Vediamo la nascita delle sue pulsioni, l'oggetto del
desiderio, il corteggiamento, il raggiungimento, la routine, il
dramma, la fine: momenti sempre dipinti con una cura maniacale nel
giocare in leggerezza e sottrazione nei dialoghi, ma di mostrare fino
all'esasperazione i singoli momenti capitali di questa storia, di
questa vita, senza timore alcuno con le immagini, con picchi di
lirismo da spezzare il cuore. E in tutto questo, non c'è l'ombra di
maniera o formalismo.
Una direzione d'attori incredibile, con una Adèle
Exarchopoulos semplicemente indescrivibile: i primi piani insistenti,
onnipresenti seppure mai soffocanti, catturano ogni sua minima
espressione che mai, e dico mai, appare artefatta o frutto di
recitazione impostata. Se sia un dono o un caso, o semplicemente un
incontro del destino tra pellicola, autore e interprete, questo
rimarrà un bel mistero, e va bene così. Anche Lea Seydoux offre una
grande prova, ma di fronte – vedere per credere – all'immensa
rappresentazione che Adele fa di Adele (!) ogni altro aspetto passa
in secondo piano.
Insomma, un'opera-esperienza da vivere e assorbire
ad ogni costo. Anche se non tutto torna, com'è giusto, com'è
probabilmente pianificato. I genitori di Adele che spariscono dalla
scena, la mancata problematizzazione dell'omosessualità (risolta in
un litigio a scuola? Solo questo? Magari fosse sempre così), le
scene madri che – giusto un paio – alle volte rischiano di
sembrare troppo “madri”... un clima un po' borghese e
pulito per un contesto che avrebbe potuto essere dipinto in altro
modo, rendendo anche il mondo che sta intorno ad Adele ed Emma vivo e
pulsante quanto la loro relazione, che però, è essenzialmente
quello che interessa a Kechiche. Le emozioni come il sesso, esplicati
e rappresentati nei dettagli ma non aridamente spettacolarizzati. L'amore,
probabilmente. Il tradimento, visto come intrinseco e ineluttabile in
una storia iniziata con il desiderio ardente e qualcosa che manca
all'interno (non per nulla si inizia sui banchi di scuola con una
spiegazione sul “colpo di fulmine”). Con Adele che non sa perchè
lo ha fatto, con Emma che ipocritamente nega ma che sapeva benissimo
di essere prossima a farlo a sua volta. Così inizia e così finisce,
come ci aspettiamo, quasi. Ma con un universo, prima, in mezzo e
dopo.
Altra nota di rilievo: si vede a malapena il
cellulare, nessun flirt via sms, nessuna email, niente foto da
taggare, niente status su Facebook per ingelosire. Siamo nel 2013 (si
balla pure su Likke Li) ma, necessariamente, si deve rimanere fuori
da tempo. Una scelta di campo del regista francese che parla chiaro.
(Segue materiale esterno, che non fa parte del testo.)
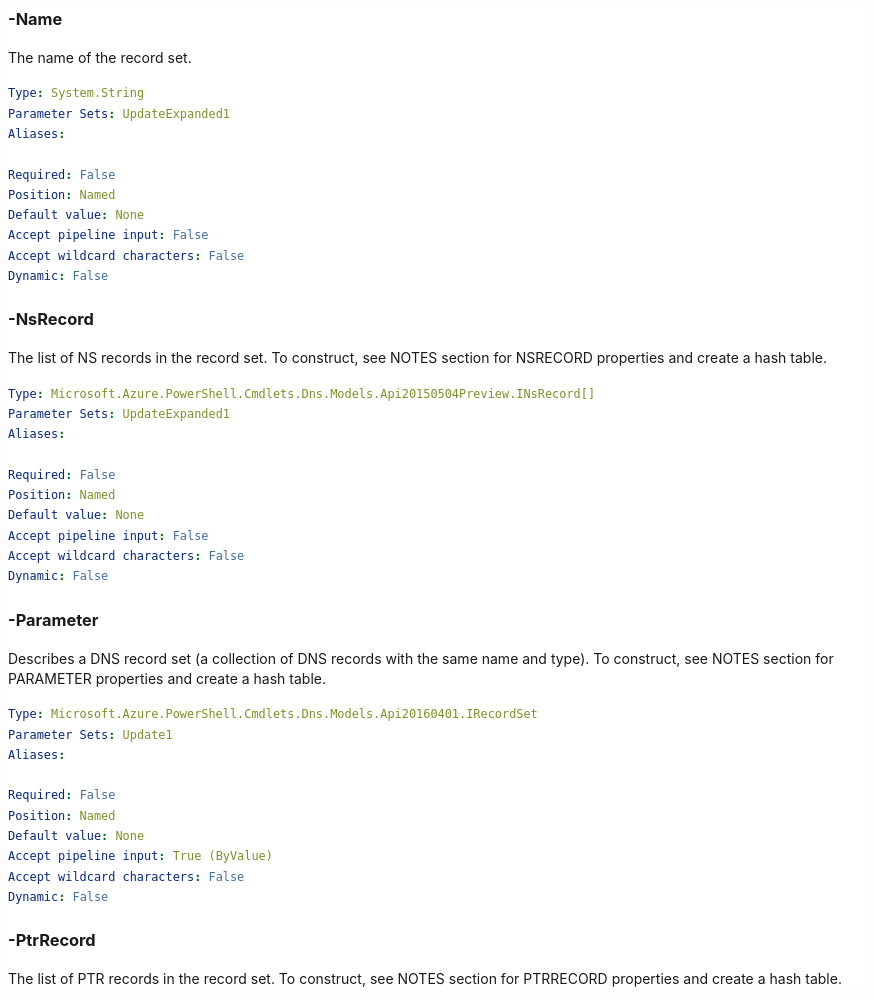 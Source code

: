 ### -Name
The name of the record set.

```yaml
Type: System.String
Parameter Sets: UpdateExpanded1
Aliases:

Required: False
Position: Named
Default value: None
Accept pipeline input: False
Accept wildcard characters: False
Dynamic: False
```

### -NsRecord
The list of NS records in the record set.
To construct, see NOTES section for NSRECORD properties and create a hash table.

```yaml
Type: Microsoft.Azure.PowerShell.Cmdlets.Dns.Models.Api20150504Preview.INsRecord[]
Parameter Sets: UpdateExpanded1
Aliases:

Required: False
Position: Named
Default value: None
Accept pipeline input: False
Accept wildcard characters: False
Dynamic: False
```

### -Parameter
Describes a DNS record set (a collection of DNS records with the same name and type).
To construct, see NOTES section for PARAMETER properties and create a hash table.

```yaml
Type: Microsoft.Azure.PowerShell.Cmdlets.Dns.Models.Api20160401.IRecordSet
Parameter Sets: Update1
Aliases:

Required: False
Position: Named
Default value: None
Accept pipeline input: True (ByValue)
Accept wildcard characters: False
Dynamic: False
```

### -PtrRecord
The list of PTR records in the record set.
To construct, see NOTES section for PTRRECORD properties and create a hash table.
Nei sentimenti, come negli horror e nei gialli, la tecnologia è
sempre la nemica.
E se nella vita reale si piange tanto per amore,
figuratevi quanto si piange qua. Praticamente, se qualcuno avesse
voglia fare il conto dello screen time delle lacrime sul volto di
Adele, la mia sensazione è che potrebbe essere una buona metà di
pellicola. E credo che alla fine le lacrime potrebbero persino
guadagnarsi il nome sulla locandina. Ma anche qui, nessuna
esagerazione, e noi che viviamo nel paese delle sceneggiate plateali
ben sappiamo distinguere lo stile dallo sbraco.
Cercate di vedere La vita di Adele. Prendetevi tutto
il tempo necessario. Immergetevi. Aprite il cuore. Pensate che là
fuori ci sono persone vere che vivono così i loro sentimenti. Che,
intelligenti o meno, colte o meno, pronte a cogliere le occasioni,
fedeli, amorevoli, talentuose, ordinarie o meno che siano... ci sono.